Brief: Write down each of the records again, exactly and in full.

Source data:
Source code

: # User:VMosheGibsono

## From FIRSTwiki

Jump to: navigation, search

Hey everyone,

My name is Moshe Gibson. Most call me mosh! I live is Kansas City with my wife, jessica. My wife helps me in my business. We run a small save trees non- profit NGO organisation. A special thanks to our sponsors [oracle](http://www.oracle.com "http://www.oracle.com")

Result of the exercise:
Source code

: # User:VMosheGibsono

## From FIRSTwiki

Jump to: navigation, search

Hey everyone,

My name is Moshe Gibson. Most call me mosh! I live is Kansas City with my wife, jessica. My wife helps me in my business. We run a small save trees non- profit NGO organisation. A special thanks to our sponsors [oracle](http://www.oracle.com "http://www.oracle.com")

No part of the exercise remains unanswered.